> DATA FOR PROCESSING
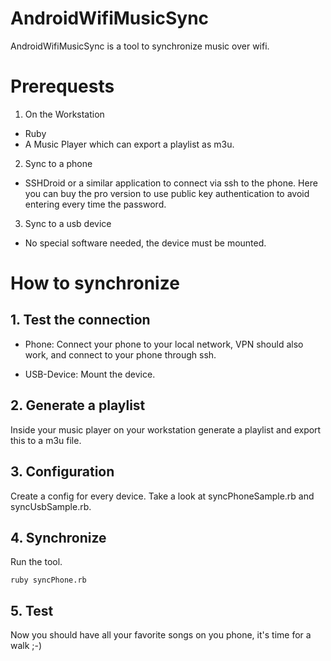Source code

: # AndroidWifiMusicSync
AndroidWifiMusicSync is a tool to synchronize music over wifi.

# Prerequests
1. On the Workstation
  * Ruby
  * A Music Player which can export a playlist as m3u.
2. Sync to a phone
  * SSHDroid or a similar application to connect via ssh to the phone. Here you can buy the pro version to use public key authentication to avoid entering every time the password.
3. Sync to a usb device
  * No special software needed, the device must be mounted.

# How to synchronize

## 1. Test the connection

* Phone: Connect your phone to your local network, VPN should also work, and connect to your phone through ssh.

* USB-Device: Mount the device.

## 2. Generate a playlist
Inside your music player on your workstation generate a playlist and export this to a m3u file.

## 3. Configuration
Create a config for every device. Take a look at syncPhoneSample.rb and syncUsbSample.rb.

## 4. Synchronize
Run the tool.

```
ruby syncPhone.rb
```

## 5. Test
Now you should have all your favorite songs on you phone, it's time for a walk ;-)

> DESCRIPTION OF THE TASK
Output the material above exactly, but only from the line that carries "playlist as m3u." through the line that carries "## 3. Configuration".

> RESPONSE
  * A Music Player which can export a playlist as m3u.
2. Sync to a phone
  * SSHDroid or a similar application to connect via ssh to the phone. Here you can buy the pro version to use public key authentication to avoid entering every time the password.
3. Sync to a usb device
  * No special software needed, the device must be mounted.

# How to synchronize

## 1. Test the connection

* Phone: Connect your phone to your local network, VPN should also work, and connect to your phone through ssh.

* USB-Device: Mount the device.

## 2. Generate a playlist
Inside your music player on your workstation generate a playlist and export this to a m3u file.

## 3. Configuration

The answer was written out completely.